● **What to work on**: Copy all data exactly. Skip pictures.

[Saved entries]
════════

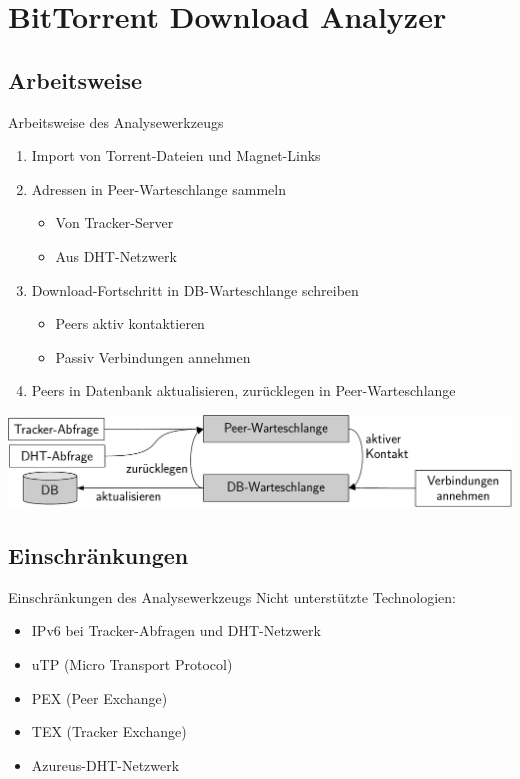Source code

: \documentclass[dvipsnames]{beamer} %
\begin{document}
	\section{BitTorrent Download Analyzer}

	\subsection{Arbeitsweise}
	\begin{frame}{Arbeitsweise des Analysewerkzeugs}
		\begin{enumerate}
			\item \alert{Import} von Torrent-Dateien und Magnet-Links
			\item \alert{Adressen} in Peer-Warteschlange sammeln
			\begin{itemize}
				\item Von Tracker-Server
				\item Aus DHT-Netzwerk
			\end{itemize}
			\item \alert{Download-Fortschritt} in DB-Warteschlange schreiben
			\begin{itemize}
				\item Peers aktiv kontaktieren
				\item Passiv Verbindungen annehmen
			\end{itemize}
			\item Peers in \alert{Datenbank} aktualisieren, zurücklegen in Peer-Warteschlange
		\end{enumerate}

		\vspace{0.5cm}
    \includegraphics[width=\textwidth]{Komponenten-crop}
	\end{frame}


	\subsection{Einschränkungen}
	\begin{frame}{Einschränkungen des Analysewerkzeugs}
		Nicht unterstützte Technologien:

		\begin{itemize}
			\item IPv6 bei Tracker-Abfragen und DHT-Netzwerk
			\item uTP (Micro Transport Protocol)
			\item PEX (Peer Exchange)
			\item TEX (Tracker Exchange)
			\item Azureus-DHT-Netzwerk
		\end{itemize}
	\end{frame}
\end{document}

════════

● **Output for this task**:
Source code

: \documentclass[dvipsnames]{beamer} %
\begin{document}
	\section{BitTorrent Download Analyzer}

	\subsection{Arbeitsweise}
	\begin{frame}{Arbeitsweise des Analysewerkzeugs}
		\begin{enumerate}
			\item \alert{Import} von Torrent-Dateien und Magnet-Links
			\item \alert{Adressen} in Peer-Warteschlange sammeln
			\begin{itemize}
				\item Von Tracker-Server
				\item Aus DHT-Netzwerk
			\end{itemize}
			\item \alert{Download-Fortschritt} in DB-Warteschlange schreiben
			\begin{itemize}
				\item Peers aktiv kontaktieren
				\item Passiv Verbindungen annehmen
			\end{itemize}
			\item Peers in \alert{Datenbank} aktualisieren, zurücklegen in Peer-Warteschlange
		\end{enumerate}

		\vspace{0.5cm}
    \includegraphics[width=\textwidth]{Komponenten-crop}
	\end{frame}


	\subsection{Einschränkungen}
	\begin{frame}{Einschränkungen des Analysewerkzeugs}
		Nicht unterstützte Technologien:

		\begin{itemize}
			\item IPv6 bei Tracker-Abfragen und DHT-Netzwerk
			\item uTP (Micro Transport Protocol)
			\item PEX (Peer Exchange)
			\item TEX (Tracker Exchange)
			\item Azureus-DHT-Netzwerk
		\end{itemize}
	\end{frame}
\end{document}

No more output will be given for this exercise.